Density of exponentials and Perron-Frobenius operators

In this article, we study the weak-star density of the linear span of the trigonometric functions$\left\{e_{m,n}\right(x,y)=e^{\pi i(mx+ny)},e_{m,n}^{<\beta >}(x,y)=e^{\pi i\beta (m/x+n/y)};m,n\in Z\}$ for a positive real β. We aim to extend the results of Hedenmalm and Montes-Rodríguez (2011) [18] and Canto-Martín, Hedenmalm, and Montes-Rodríguez (2014) [8] in the plane. They have extensively studied the weak-star completeness of the hyperbolic trigonometric system in $L^{\infty }\left(R\right)$. This is the dual formulation of the Heisenberg uniqueness pair for (hyperbola, certain lattice-cross).

As in their work, $\beta =1$ turns out to be the critical value.

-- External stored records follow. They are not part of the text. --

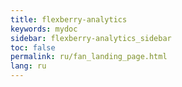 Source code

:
 ```yaml
---
title: flexberry-analytics
keywords: mydoc
sidebar: flexberry-analytics_sidebar
toc: false
permalink: ru/fan_landing_page.html
lang: ru
---
```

In particular, one of our main results asserts that the space spanned by the aforesaid trigonometric functions is weak-star dense in $L^{\infty }$ of the set ${\Theta }_{1,\beta }={(-1,1]}^2\cup {(R\setminus (-\beta ,\beta \left]\right)}^2$ if and only if $0<\beta \le 1$, and the corresponding pre-annihilator space has finite dimension whenever $\beta >1$. However, for $\beta >1$, the pre-annihilator space can be made infinite-dimensional by allowing functions with slightly bigger support than ${\Theta }_{1,\beta }$. To be precise, let ${\Theta }_{\beta }^{″}\subseteq R^2\setminus {\Theta }_{1,\beta }$ be such that ${(-\beta ,\beta ]}^2\cap {\Theta }_{\beta }^{″}$ has positive Lebesgue measure. We prove that the weak-star closure of the linear span of $e_{m,n}$ and $e_{m,n}^{<\beta >}$ as $m,n$ varies over $Z$, has infinite codimension in $L^{\infty }({\Theta }_{1,\beta }\cup {\Theta }_{\beta }^{″})$ whenever $\beta >1$. Our proof goes via the analysis of a two-dimensional Gauss-type map and its corresponding Perron-Frobenius operator.